27 marzo 1963. Il cinema italiano può e deve essere salvato.

Oggi saranno assegnati i Nastri d’argento ai registi, agli attori, ai produttori, ai musicisti, agli operatori designati dai giornalisti cinematografici italiani. È la festa del nostro cinema. Una festa che quest’anno assume un carattere singolarmente contraddittorio e che oppone una produzione di alto livello, salutata a New York o a Parigi con entusiastici consensi, ad una situazione economica tra le più difficili di questo dopoguerra.
Guardiamo la rosa dei candidati: Salvatore Giuliano, di Rosi; Le quattro giornate di Loy; L’eclisse, dì Antonioni. Tre opere che fanno onore al cinema italiano. E sarà utile ricordare che mentre Loy è anche candidato al Premio Oscar ed ha già in progetto un nuovo film ispirato alla Resistenza, Rosi sta realizzando una pellicola su un problema di scottante interesse, e Antonioni si appresta a dare il via ad un nuovo film. Sugli schermi si proiettano opere cinematografiche come Fellini 8 e mezzo, Il processo di Verona, è entrato in cantiere Il boom, di De Sica e Zavattini. E proprio questa sera sarà proiettato a Roma Il Gattopardo di Visconti.
Singolare contraddizione, abbiamo detto, con la situazione economica del nostro cinema.

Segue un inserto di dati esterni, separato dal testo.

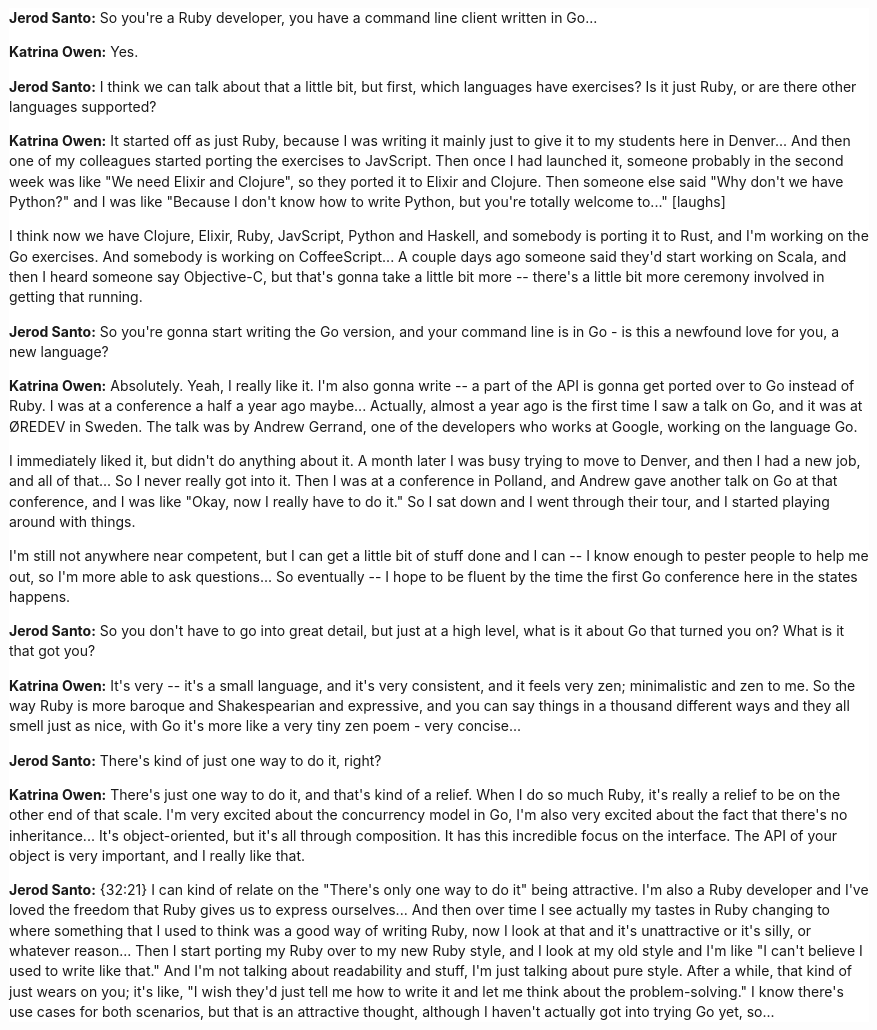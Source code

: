 **Jerod Santo:** So you're a Ruby developer, you have a command line client written in Go...

**Katrina Owen:** Yes.

**Jerod Santo:** I think we can talk about that a little bit, but first, which languages have exercises? Is it just Ruby, or are there other languages supported?

**Katrina Owen:** It started off as just Ruby, because I was writing it mainly just to give it to my students here in Denver... And then one of my colleagues started porting the exercises to JavScript. Then once I had launched it, someone probably in the second week was like "We need Elixir and Clojure", so they ported it to Elixir and Clojure. Then someone else said "Why don't we have Python?" and I was like "Because I don't know how to write Python, but you're totally welcome to..." \[laughs\]

I think now we have Clojure, Elixir, Ruby, JavScript, Python and Haskell, and somebody is porting it to Rust, and I'm working on the Go exercises. And somebody is working on CoffeeScript... A couple days ago someone said they'd start working on Scala, and then I heard someone say Objective-C, but that's gonna take a little bit more -- there's a little bit more ceremony involved in getting that running.

**Jerod Santo:** So you're gonna start writing the Go version, and your command line is in Go - is this a newfound love for you, a new language?

**Katrina Owen:** Absolutely. Yeah, I really like it. I'm also gonna write -- a part of the API is gonna get ported over to Go instead of Ruby. I was at a conference a half a year ago maybe... Actually, almost a year ago is the first time I saw a talk on Go, and it was at ØREDEV in Sweden. The talk was by Andrew Gerrand, one of the developers who works at Google, working on the language Go.

I immediately liked it, but didn't do anything about it. A month later I was busy trying to move to Denver, and then I had a new job, and all of that... So I never really got into it. Then I was at a conference in Polland, and Andrew gave another talk on Go at that conference, and I was like "Okay, now I really have to do it." So I sat down and I went through their tour, and I started playing around with things.

I'm still not anywhere near competent, but I can get a little bit of stuff done and I can -- I know enough to pester people to help me out, so I'm more able to ask questions... So eventually -- I hope to be fluent by the time the first Go conference here in the states happens.

**Jerod Santo:** So you don't have to go into great detail, but just at a high level, what is it about Go that turned you on? What is it that got you?

**Katrina Owen:** It's very -- it's a small language, and it's very consistent, and it feels very zen; minimalistic and zen to me. So the way Ruby is more baroque and Shakespearian and expressive, and you can say things in a thousand different ways and they all smell just as nice, with Go it's more like a very tiny zen poem - very concise...

**Jerod Santo:** There's kind of just one way to do it, right?

**Katrina Owen:** There's just one way to do it, and that's kind of a relief. When I do so much Ruby, it's really a relief to be on the other end of that scale. I'm very excited about the concurrency model in Go, I'm also very excited about the fact that there's no inheritance... It's object-oriented, but it's all through composition. It has this incredible focus on the interface. The API of your object is very important, and I really like that.

**Jerod Santo:** \{32:21\} I can kind of relate on the "There's only one way to do it" being attractive. I'm also a Ruby developer and I've loved the freedom that Ruby gives us to express ourselves... And then over time I see actually my tastes in Ruby changing to where something that I used to think was a good way of writing Ruby, now I look at that and it's unattractive or it's silly, or whatever reason... Then I start porting my Ruby over to my new Ruby style, and I look at my old style and I'm like "I can't believe I used to write like that." And I'm not talking about readability and stuff, I'm just talking about pure style. After a while, that kind of just wears on you; it's like, "I wish they'd just tell me how to write it and let me think about the problem-solving." I know there's use cases for both scenarios, but that is an attractive thought, although I haven't actually got into trying Go yet, so...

La Titanus, nonostante le ottimistiche dichiarazioni del suo presidente, Lombardo, si appresta al gran passo di mandare sul lastrico più di cento dipendenti nei prossimi giorni e altrettanti in un secondo tempo. E si tratta, come è ben noto, di una delle più grosse case di produzione italiane e europee, i cui film hanno ottenuto riconoscimenti nazionali e internazionali. Agli errori di politica produttiva, riconosciuti o disconosciuti, la Titanus crede di poter mettere riparo coi licenziamenti o con la alienazione di una parte degli impianti, coinvolgendo così nella crisi anche quei settori che sono largamente in attivo. Anche l’accordo Lombardo-Rizzoli, sbandierato come un sintomo di ripresa, consentirà invece riduzioni di personale in ciascuna delle due aziende.
L’accordo, d’altra parte, potrebbe consentire a Rizzoli di realizzare i suoi prossimi film nei superstiti stabilimenti di Lombardo, sottraendoli a Cinecittà, le cui prospettive sono pure preoccupanti. È noto che Cinecittà non ha un piano organico di lavorazione e che a momenti di frenetica attività (Cleopatra e cose del genere) succedono momenti di carenza produttiva. In un recente incontro con la Commissione interna, il direttore del personale non ha potuto dissipare le voci dì un prossimo ridimensionamento, con la conseguente sospensione dal lavoro di altri dipendenti. È, anche questa, una misura da respingere subito, con fermezza, senza permettere che sia soltanto l’evento elettorale a ritardarne il varo.
Le uniche voci confortanti — ma purtroppo abbastanza equivoche — vengono dalla De Laurentiis, che ha annunciato ieri — per la verità assai in sordina — l’aumento, anzi il raddoppio, del capitale sociale: da 500 milioni (cifra del resto non astronomica) a un miliardo. Mancano i dettagli dell’operazione. che d’altra parte non può essere fatta risalire solo al «progetto Soraya», le conseguenze del quale non possono essere subito risentite. Semmai, l’aumento del capitale può servire ad assecondare la nuova operazione della De Laurentiis, a facilitare il reperimento di nuovi fondi, ad avvicinarsi ad altri mercati. In ogni caso, 500 milioni sono sempre 500 milioni. E la De Laurentiis è anche l’unica ad avere un suo piano produttivo a lunga scadenza: dal Boom alla Bibbia
(ma attenzione ai colossi!), allo Straniero, al gruppo di film progettati da Zavattini.